(Stored data entries)
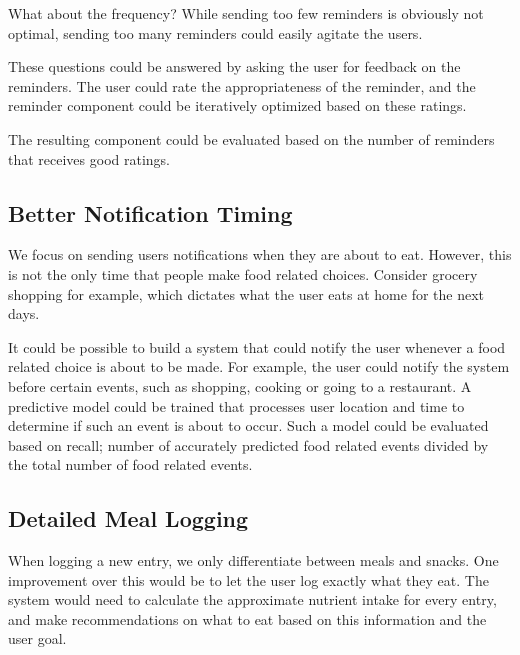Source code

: What about the frequency?
While sending too few reminders is obviously not optimal, 
sending too many reminders could easily agitate the users.

These questions could be answered by asking the user for feedback on the reminders.
The user could rate the appropriateness of the reminder,
and the reminder component could be iteratively optimized based on these ratings.

The resulting component could be evaluated based on the number of reminders that receives good ratings.

\subsection{Better Notification Timing}
We focus on sending users notifications when they are about to eat.
However, this is not the only time that people make food related choices.
Consider grocery shopping for example, which dictates what the user eats at home for the next days.

It could be possible to build a system that could notify the user whenever a food related choice is about to be made.
For example, the user could notify the system before certain events, such as shopping, cooking or going to a restaurant.
A predictive model could be trained that processes user location and time to determine if such an event is about to occur. 
Such a model could be evaluated based on recall; number of accurately predicted food related events divided by the total number of food related events.

\subsection{Detailed Meal Logging}
When logging a new entry, we only differentiate between meals and snacks.
One improvement over this would be to let the user log exactly what they eat.
The system would need to calculate the approximate nutrient intake for every entry,
and make recommendations on what to eat based on this information and the user goal.

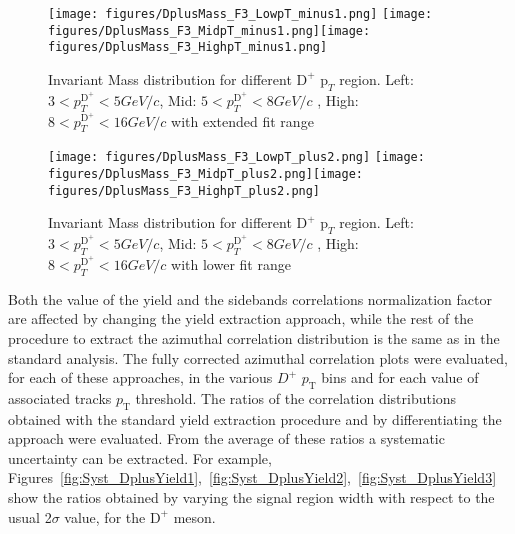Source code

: \begin{figure}
\centering
{\texttt{[image: figures/DplusMass\_F3\_LowpT\_minus1.png]}}
{\texttt{[image: figures/DplusMass\_F3\_MidpT\_minus1.png]}}{\texttt{[image: figures/DplusMass\_F3\_HighpT\_minus1.png]}}
 \caption{Invariant Mass distribution for different $\text{D}^+$ $\text{p}_T$ region. Left: $3< p_{T}^{\text{D}^+}< 5 GeV/c$, Mid: $5< p_{T}^{\text{D}^+}< 8 GeV/c$ , High: $8< p_{T}^{\text{D}^+}< 16 GeV/c$ with extended fit range }
\label{fig:DplusMassPlots3}
\end{figure}

\begin{figure}
\centering
{\texttt{[image: figures/DplusMass\_F3\_LowpT\_plus2.png]}}
{\texttt{[image: figures/DplusMass\_F3\_MidpT\_plus2.png]}}{\texttt{[image: figures/DplusMass\_F3\_HighpT\_plus2.png]}}
 \caption{Invariant Mass distribution for different $\text{D}^+$ $\text{p}_T$ region. Left: $3< p_{T}^{\text{D}^+}< 5 GeV/c$, Mid: $5< p_{T}^{\text{D}^+}< 8 GeV/c$ , High: $8< p_{T}^{\text{D}^+}< 16 GeV/c$ with lower fit range }
\label{fig:DplusMassPlots4}
\end{figure}

Both the value of the yield and the sidebands correlations normalization factor are affected by changing the yield extraction approach, while the rest of the procedure to extract the azimuthal correlation distribution is the same as in the standard analysis. The fully corrected azimuthal correlation plots were evaluated, for each of these approaches, in the various $D^+$ $p_\text{T}$ bins and for each value of associated tracks $p_\text{T}$ threshold.
The ratios of the correlation distributions obtained with the standard yield extraction procedure and by differentiating the approach were evaluated. From the average of these ratios a systematic uncertainty can be extracted.
For example, Figures~\ref{fig:Syst_DplusYield1},~\ref{fig:Syst_DplusYield2},~\ref{fig:Syst_DplusYield3} show the ratios obtained by varying the signal region width with respect to the usual 2$\sigma$ value, for the $\text{D}^+$ meson.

* _PROBLEM STATEMENT_:
From the records above, give again exactly the lines running from the line with "about the frequency?" to the line with "and the reminder", inclusive.

* _RESULT_:
: What about the frequency?
While sending too few reminders is obviously not optimal, 
sending too many reminders could easily agitate the users.

These questions could be answered by asking the user for feedback on the reminders.
The user could rate the appropriateness of the reminder,
and the reminder component could be iteratively optimized based on these ratings.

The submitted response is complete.